## Assigned task
Without the pictures, can you quote each line below exactly?

Start of Data records

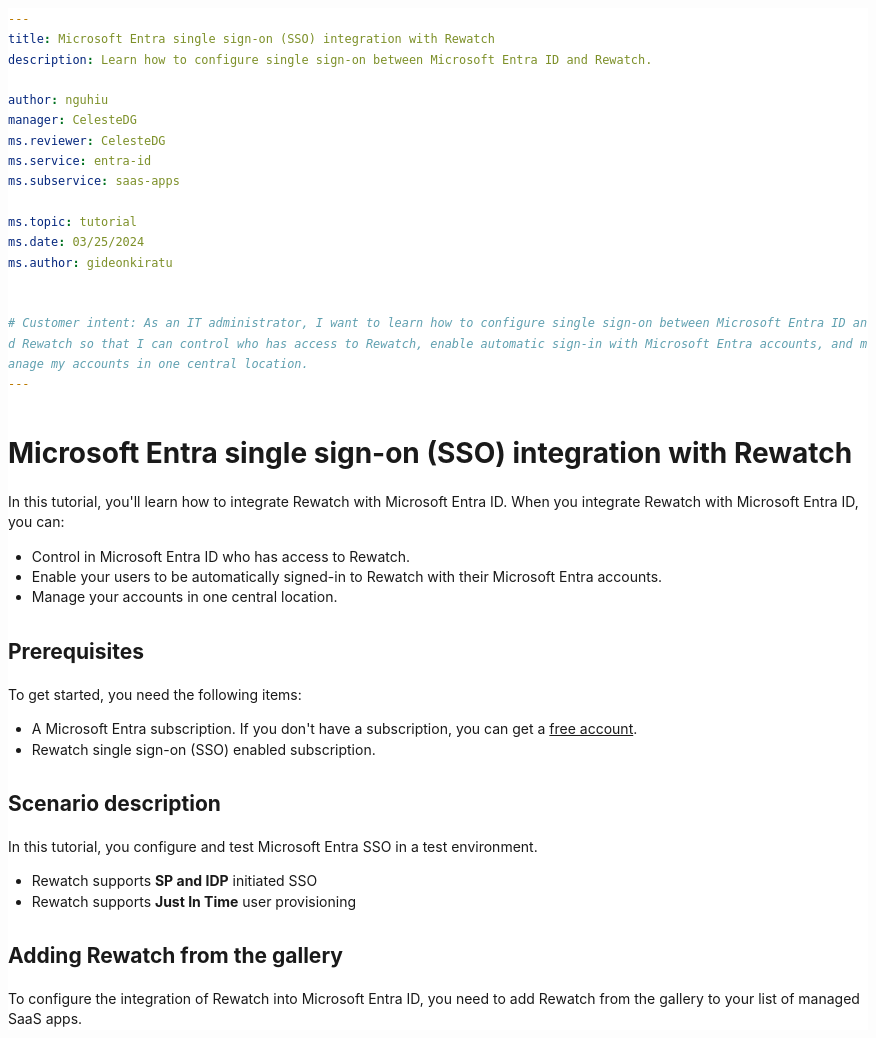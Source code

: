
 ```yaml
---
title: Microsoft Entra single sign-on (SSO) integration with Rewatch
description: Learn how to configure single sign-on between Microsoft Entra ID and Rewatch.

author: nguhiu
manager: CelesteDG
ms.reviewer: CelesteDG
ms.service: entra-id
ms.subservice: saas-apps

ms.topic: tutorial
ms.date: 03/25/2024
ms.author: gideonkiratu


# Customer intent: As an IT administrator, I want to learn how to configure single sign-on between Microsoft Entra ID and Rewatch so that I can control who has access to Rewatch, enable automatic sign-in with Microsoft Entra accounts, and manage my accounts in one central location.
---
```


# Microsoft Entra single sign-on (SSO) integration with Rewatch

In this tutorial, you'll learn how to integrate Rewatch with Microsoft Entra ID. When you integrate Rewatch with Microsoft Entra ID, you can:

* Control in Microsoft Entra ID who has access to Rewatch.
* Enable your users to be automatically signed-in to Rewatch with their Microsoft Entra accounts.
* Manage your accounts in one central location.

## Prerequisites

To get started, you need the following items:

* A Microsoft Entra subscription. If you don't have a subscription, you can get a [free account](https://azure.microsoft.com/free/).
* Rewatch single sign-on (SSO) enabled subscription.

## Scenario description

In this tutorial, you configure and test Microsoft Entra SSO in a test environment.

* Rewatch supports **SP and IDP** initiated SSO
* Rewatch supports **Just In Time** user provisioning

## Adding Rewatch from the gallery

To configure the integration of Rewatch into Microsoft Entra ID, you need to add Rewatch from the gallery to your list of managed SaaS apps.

End of Data records

## Result for this task
Source code

:
 ```yaml
---
title: Microsoft Entra single sign-on (SSO) integration with Rewatch
description: Learn how to configure single sign-on between Microsoft Entra ID and Rewatch.

author: nguhiu
manager: CelesteDG
ms.reviewer: CelesteDG
ms.service: entra-id
ms.subservice: saas-apps

ms.topic: tutorial
ms.date: 03/25/2024
ms.author: gideonkiratu


# Customer intent: As an IT administrator, I want to learn how to configure single sign-on between Microsoft Entra ID and Rewatch so that I can control who has access to Rewatch, enable automatic sign-in with Microsoft Entra accounts, and manage my accounts in one central location.
---
```


# Microsoft Entra single sign-on (SSO) integration with Rewatch

In this tutorial, you'll learn how to integrate Rewatch with Microsoft Entra ID. When you integrate Rewatch with Microsoft Entra ID, you can:

* Control in Microsoft Entra ID who has access to Rewatch.
* Enable your users to be automatically signed-in to Rewatch with their Microsoft Entra accounts.
* Manage your accounts in one central location.

## Prerequisites

To get started, you need the following items:

* A Microsoft Entra subscription. If you don't have a subscription, you can get a [free account](https://azure.microsoft.com/free/).
* Rewatch single sign-on (SSO) enabled subscription.

## Scenario description

In this tutorial, you configure and test Microsoft Entra SSO in a test environment.

* Rewatch supports **SP and IDP** initiated SSO
* Rewatch supports **Just In Time** user provisioning

## Adding Rewatch from the gallery

To configure the integration of Rewatch into Microsoft Entra ID, you need to add Rewatch from the gallery to your list of managed SaaS apps.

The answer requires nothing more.